Ben's Blog

WiFi Network Tracking - Imitating Google's Geolocation Network (Part 2)

In part one of this mini-project, we wrote WiFi network BSSIDs, SSIDs and dBm signals to a file along with the latitude and longitude of where we recorded that information - all in a json format. Since then I have gone out and collected location data on many networks near me using the python3 program we wrote. Now it’s time to put that data to use.

dBm Signal

One of the most critical pieces of information we recorded was the dBm signal of the WiFi networks, measured from the point of recording. Due to the fact that dBm represents signal strength, we can use it to derive distance between the point of recording and the WiFi network. Some great diagrams showing dBm over distance can be found here.

In part one of this mini-project, I referenced this python2 script that converts dBm into a distance in metres. Researching more, I found disagreement on this stackoverflow thread in attempt to determine the correct equation. Some suggest that an absolute value of dBm should be used, this is correct due to the dBm range of received signal from a wireless network being -10 to -100 (always negative). If an absolute value wasn’t used, the distance returned by the equation would always be negative.

There are tweaks that could be performed when implementing the equation, such as using the exact frequency of the channel that the WiFi network was discovered on. But I’m not going to be implementing that here as I don’t expect the effect to be too drastic.

Here are the mathematical equations I’ll be using to calculate the distance (in metres) from dBm and frequency for now:

\[{exp} = \frac{27.55 - 20 \times {\log_{10}(frequency)} + {\mid dBm \mid}}{20}\] \[{distance_m} = 10^{exp}\]

However, there is a pitfall to this equation, and to understand it I need to explain a bit about dB and dBm. dB (or decibel) is the standard unit to measure intensity of sound or power level of an electrical signal by comparing it with a given level on a scale. This means that dB is a ratio and not a concrete measurement. dBm stands for decibels per milliwatt and is a concrete measurement due to the fact it compares the dB to one milliwatt of power. See: dB vs dBm in the context of phone signal.

In the equation, instead of dBm we should be using dB. But we have no way of getting the decibel value, because dB and dBm are inconvertible types.

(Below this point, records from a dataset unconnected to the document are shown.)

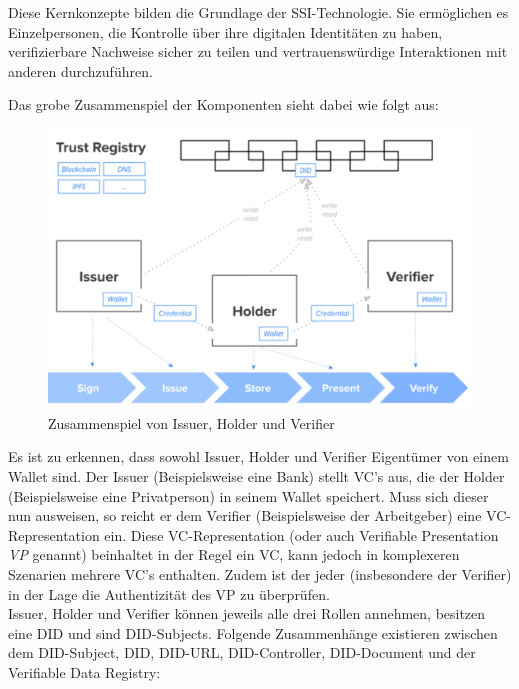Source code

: Diese Kernkonzepte bilden die Grundlage der SSI-Technologie. Sie ermöglichen es Einzelpersonen, die Kontrolle über ihre digitalen Identitäten zu haben, verifizierbare Nachweise sicher zu teilen und vertrauenswürdige Interaktionen mit anderen durchzuführen.

Das grobe Zusammenspiel der Komponenten sieht dabei wie folgt aus:

\begin{figure}[h]
	\centering
	\includegraphics[scale=0.3]{media/zusammenspiel.png}
	\caption{Zusammenspiel von Issuer, Holder und Verifier}
	\label{fig:meine-grafik}
\end{figure}

Es ist zu erkennen, dass sowohl Issuer, Holder und Verifier Eigentümer von einem Wallet sind. Der Issuer (Beispielsweise eine Bank) stellt VC's aus, die der Holder (Beispielsweise eine Privatperson) in seinem Wallet speichert. Muss sich dieser nun ausweisen, so reicht er dem Verifier (Beispielsweise der Arbeitgeber) eine VC-Representation ein. Diese VC-Representation (oder auch Verifiable Presentation \textsl{VP} genannt) beinhaltet in der Regel ein VC, kann jedoch in komplexeren Szenarien mehrere VC's enthalten. Zudem ist der jeder (insbesondere der Verifier) in der Lage die Authentizität des VP zu überprüfen.\\

Issuer, Holder und Verifier können jeweils alle drei Rollen annehmen, besitzen eine DID und sind DID-Subjects. Folgende Zusammenhänge existieren zwischen dem DID-Subject, DID, DID-URL, DID-Controller, DID-Document und der Verifiable Data Registry:

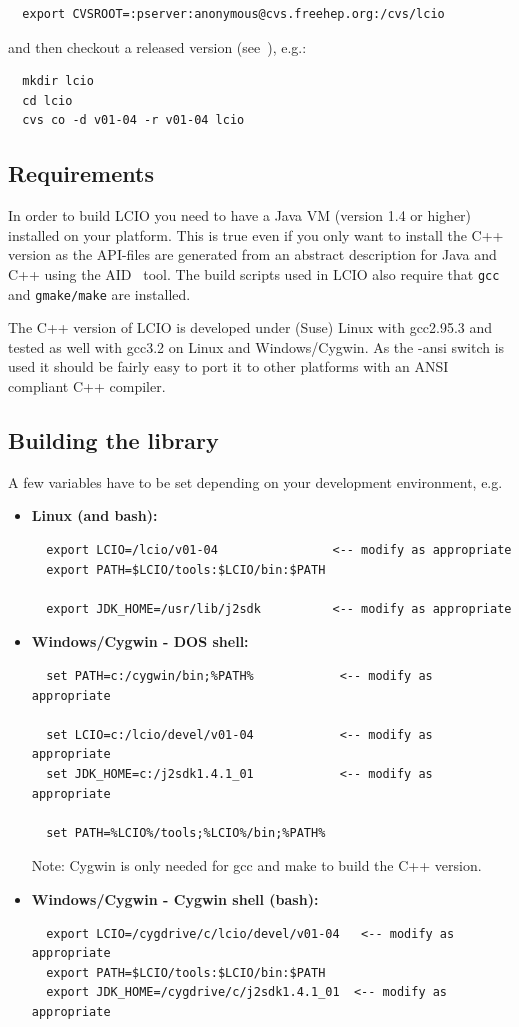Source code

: \documentclass[twoside]{article}
\begin{document}
\begin{verbatim}
  export CVSROOT=:pserver:anonymous@cvs.freehep.org:/cvs/lcio
\end{verbatim}

and then checkout a released version (see~\cite{lcio_home}), e.g.:
\begin{verbatim}
  mkdir lcio 
  cd lcio
  cvs co -d v01-04 -r v01-04 lcio
\end{verbatim}

\subsection{Requirements}
In order to build LCIO you need to have a Java VM (version 1.4 or higher) installed 
on your platform. This is true even if you only want to install the C++ version as the 
API-files are generated from an abstract description for Java and C++ using the 
AID~\cite{ref_aid} tool. The build scripts used in LCIO also require that \verb$gcc$ and 
\verb$gmake/make$ are installed.

The C++ version of LCIO is developed under (Suse) Linux with gcc2.95.3 and tested
as well with gcc3.2 on Linux and Windows/Cygwin. 
As the -ansi switch is used it should be fairly easy to port it to other platforms with
an ANSI compliant C++ compiler.

\subsection {Building the library}

A few variables have to be set depending on your development environment, e.g.
\begin{itemize}
\item{ {\bf Linux (and bash):} 
\begin{verbatim} 
  export LCIO=/lcio/v01-04                <-- modify as appropriate
  export PATH=$LCIO/tools:$LCIO/bin:$PATH

  export JDK_HOME=/usr/lib/j2sdk          <-- modify as appropriate
\end{verbatim} 
}
\item{ {\bf Windows/Cygwin - DOS shell:} 
\begin{verbatim}
  set PATH=c:/cygwin/bin;%PATH%            <-- modify as appropriate

  set LCIO=c:/lcio/devel/v01-04            <-- modify as appropriate
  set JDK_HOME=c:/j2sdk1.4.1_01            <-- modify as appropriate 

  set PATH=%LCIO%/tools;%LCIO%/bin;%PATH%
\end{verbatim}
Note: Cygwin is only needed for gcc and make to build the C++ version.
}
\item{ {\bf Windows/Cygwin - Cygwin shell (bash):} 
\begin{verbatim}
  export LCIO=/cygdrive/c/lcio/devel/v01-04   <-- modify as appropriate
  export PATH=$LCIO/tools:$LCIO/bin:$PATH
  export JDK_HOME=/cygdrive/c/j2sdk1.4.1_01  <-- modify as appropriate
\end{verbatim} %
}
\end{itemize}
\end{document}
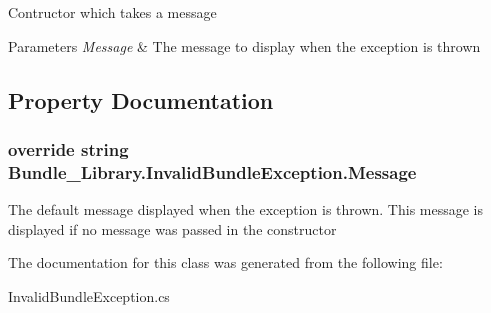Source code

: Contructor which takes a message 


\begin{DoxyParams}{Parameters}
{\em Message} & The message to display when the exception is thrown\\
\hline
\end{DoxyParams}


\subsection{Property Documentation}
\subsubsection[{Message}]{\setlength{\rightskip}{0pt plus 5cm}override string Bundle\+\_\+\+Library.\+Invalid\+Bundle\+Exception.\+Message\hspace{0.3cm}{\ttfamily [get]}}\label{class_bundle___library_1_1_invalid_bundle_exception_ad8726c1e618cb38e63240def5a57733e}


The default message displayed when the exception is thrown. This message is displayed if no message was passed in the constructor 



The documentation for this class was generated from the following file\+:\begin{DoxyCompactItemize}
\item 
Invalid\+Bundle\+Exception.\+cs\end{DoxyCompactItemize}

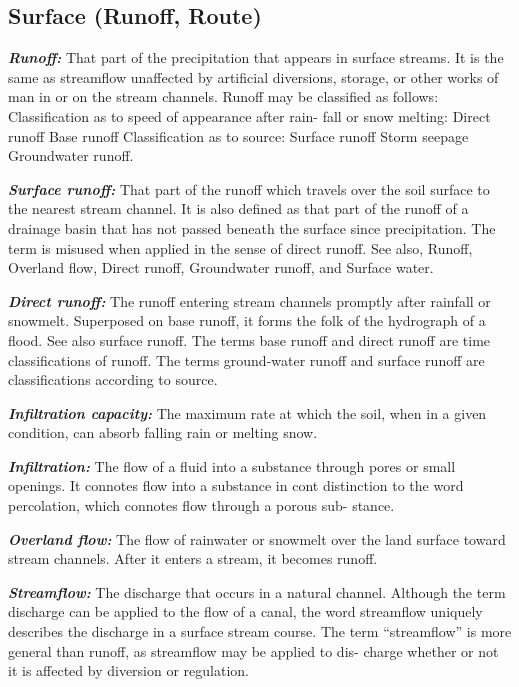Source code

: \documentclass[
]{book}
\begin{document}
\hypertarget{Surface1}{%
\subsection{Surface (Runoff, Route)}\label{Surface1}}

\textbf{\emph{Runoff:}} That part of the precipitation that appears in surface streams. It is the same as streamflow unaffected by artificial diversions, storage, or other works of man in or on the stream channels. Runoff may be classified as follows: Classification as to speed of appearance after rain- fall or snow melting: Direct runoff Base runoff Classification as to source: Surface runoff Storm seepage Groundwater runoff.

\textbf{\emph{Surface runoff:}} That part of the runoff which travels over the soil surface to the nearest stream channel. It is also defined as that part of the runoff of a drainage basin that has not passed beneath the surface since precipitation. The term is misused when applied in the sense of direct runoff. See also, Runoff, Overland flow, Direct runoff, Groundwater runoff, and Surface water.

\textbf{\emph{Direct runoff:}} The runoff entering stream channels promptly after rainfall or snowmelt. Superposed on base runoff, it forms the folk of the hydrograph of a flood. See also surface runoff. The terms base runoff and direct runoff are time classifications of runoff. The terms ground-water runoff and surface runoff are classifications according to source.\citep{LANGBEIN.1960}

\textbf{\emph{Infiltration capacity:}} The maximum rate at which the soil, when in a given condition, can absorb falling rain or melting snow.\citep{Horton.1933}

\textbf{\emph{Infiltration:}} The flow of a fluid into a substance through pores or small openings. It connotes flow into a substance in cont distinction to the word percolation, which connotes flow through a porous sub- stance.\citep{Horton.1941}

\textbf{\emph{Overland flow:}} The flow of rainwater or snowmelt over the land surface toward stream channels. After it enters a stream, it becomes runoff.\citep{LANGBEIN.1960}

\textbf{\emph{Streamflow:}} The discharge that occurs in a natural channel. Although the term discharge can be applied to the flow of a canal, the word streamflow uniquely describes the discharge in a surface stream course. The term ``streamflow'' is more general than runoff, as streamflow may be applied to dis- charge whether or not it is affected by diversion or regulation.\citep{LANGBEIN.1960}
\end{document}
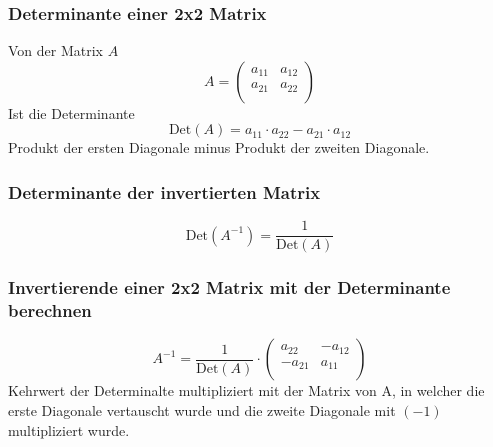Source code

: \subsubsection{Determinante einer 2x2 Matrix}
Von der Matrix $A$
\[ A =
  \begin {pmatrix}
    a_{11} & a_{12} \\
    a_{21} & a_{22} \\
  \end {pmatrix} \]
Ist die Determinante
\[ \text{Det}(A) = 
    a_{11} \cdot a_{22} - a_{21} \cdot a_{12} \]
Produkt der ersten Diagonale minus Produkt der zweiten Diagonale.

\subsubsection{Determinante der invertierten Matrix}
$$ \text{Det}(A^{-1}) = \frac{1}{\text{Det}(A)} $$

\subsubsection{Invertierende einer 2x2 Matrix mit der Determinante berechnen}
\[ A^{-1} = \frac{1}{\text{Det}(A)} \cdot 
  \begin {pmatrix}
    a_{22} & -a_{12} \\
    -a_{21} & a_{11} \\
  \end {pmatrix} \]
Kehrwert der Determinalte multipliziert mit der Matrix von A, in welcher
die erste Diagonale vertauscht wurde und die zweite Diagonale mit $(-1)$
multipliziert wurde.

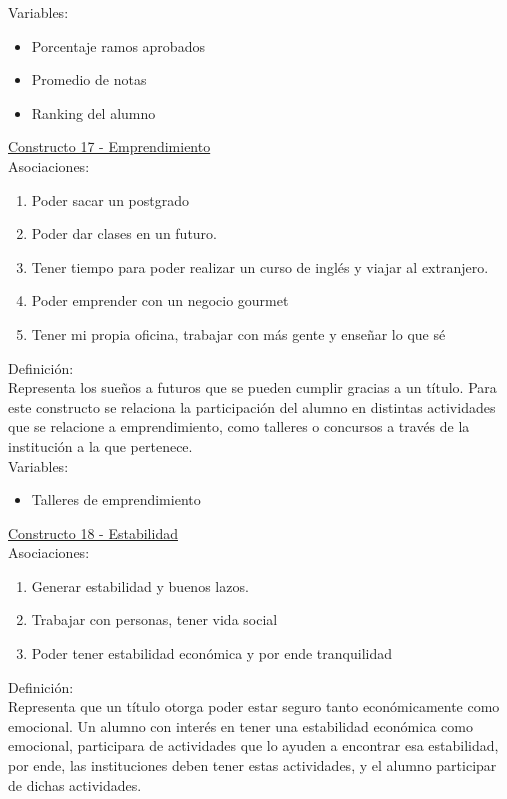 Variables:
\begin{itemize}
	\item Porcentaje ramos aprobados
	\item Promedio de notas
	\item Ranking del alumno	
\end{itemize} 

\underline {Constructo 17 - Emprendimiento} \\
Asociaciones:
\begin{enumerate}
	\item Poder sacar un postgrado
	\item Poder dar clases en un futuro.
	\item Tener tiempo para poder realizar un curso de inglés y viajar al extranjero.
	\item Poder emprender con un negocio gourmet
	\item Tener mi propia oficina, trabajar con más gente y enseñar lo que sé	
\end{enumerate}

Definición:\\
Representa los sueños a futuros que se pueden cumplir gracias a un título. Para este constructo se relaciona la participación del alumno en distintas actividades que se relacione a emprendimiento, como talleres o concursos a través de la institución a la que pertenece.\\

Variables:
\begin{itemize}
	\item Talleres de emprendimiento	
\end{itemize}


\underline {Constructo 18 - Estabilidad} \\
Asociaciones:
\begin{enumerate}
	\item Generar estabilidad y buenos lazos.
	\item Trabajar con personas, tener vida social 	
	\item Poder tener estabilidad económica y por ende tranquilidad
\end{enumerate}

Definición:\\
Representa que un título otorga poder estar seguro tanto económicamente como emocional. Un alumno con interés en tener una estabilidad económica como emocional, participara de actividades que lo ayuden a encontrar esa estabilidad, por ende, las instituciones deben tener estas actividades, y el alumno participar de dichas actividades.\\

This introduces an inaccuracy in our current equation which we will address later.

Python Scripts

Searching The Data

I wrote a python3 script to help me search the networks I had recorded. This simply printed out all the entries where the BSSID or SSID contained my search term:

import json

search_term = input('Input BSSID or SSID to search for: ')
found_entries = {'bssid': [], 'ssid': []}

with open('scan_data', 'r') as f:
	content = f.read()
lines = content.split('\n')
for line in lines:
	if len(line) < 4:
		continue
	entry = json.loads(line)
	if search_term in entry['bssid']:
		found_entries['bssid'].append(entry)
	elif search_term in entry['ssid']:
		found_entries['ssid'].append(entry)

print('')
print('Entries found by SSID:\n')
for i in found_entries['ssid']:
	print(i)
print('')
print('Entries found by BSSID:\n')
for i in found_entries['bssid']:
	print(i)
print('')

dBm To Metre Calculation

Here’s the python implementation of the dBm to distance (metres) equation we discussed previously:

from math import log10

dBm = int(input('Input dBm: '))
MHz = 2417
FSPL = 27.55
dist = 10 ** ((FSPL - (20 * log10(MHz)) + abs(dBm)) / 20)
dist = round(dist, 2)
print(dist)

Searching & Calculating

I combined the two above scripts to produce one which could search the data and calculate the distance for each found entry, then print out the results:

import json
from math import log10

class EntryManager:
    def __init__(self):
        self.entries = []

    def load_entries(self):
        with open('scan_data', 'r') as f:
            content = f.read()
        lines = content.split('\n')
        for line in lines:
            if len(line) < 4:
                continue
            entry = json.loads(line)
            self.entries.append(entry)

    def search_entries(self, search_term):
        found_entries = []
        for entry in self.entries:
            if entry['bssid'] == search_term or entry['ssid'] == search_term:
                found_entries.append(entry)
        return found_entries
    
    def select_network_bssid(entries):
        unique_entries = {}
        for entry in entries:
            if entry['bssid'] in unique_entries:
                unique_entries[entry['bssid']] = unique_entries[entry['bssid']] + 1
            else:
                unique_entries[entry['bssid']] = 1
        if len(unique_entries.keys()) == 0:
            return ''
        elif len(unique_entries.keys()) == 1:
            return list(unique_entries.keys())[0]
        print('Matching Networks:')
        for bssid in unique_entries.keys():
            print('\t' + bssid + ' (' + str(unique_entries[bssid]) + ' entries)')
        return input('Enter the BSSID: ')
    
    def filter_by_bssid(entries, bssid):
        filtered = []
        for entry in entries:
            if entry['bssid'] == bssid:
                filtered.append(entry)
        return filtered

    def calc_dist_entries(entries):
        for entry in entries:
            dBm = entry['dBm']
            MHz = 2417
            dist = 10 ** ((27.55 - (20 * log10(MHz)) + abs(dBm)) / 20)
            dist = round(dist, 2)
            entry['dist_m'] = dist
        return entries

entry_manager = EntryManager()
entry_manager.load_entries()
search_term = input('Input BSSID or SSID to search for: ')
entries = entry_manager.search_entries(search_term)
if len(entries) == 0:
    print('No found entries')
    exit()
bssid = EntryManager.select_network_bssid(entries)
entries = EntryManager.filter_by_bssid(entries, bssid)
entries = EntryManager.calc_dist_entries(entries)
print(entries)

This was great progress. Now all I needed to do was visualise this data on a map.

Map Visualisation

I found this great guide detailing how to utilise the gmplot python package to draw geographical locations using google maps. I’d recommend giving it a read as I’m not going to be explaining most of my code for it.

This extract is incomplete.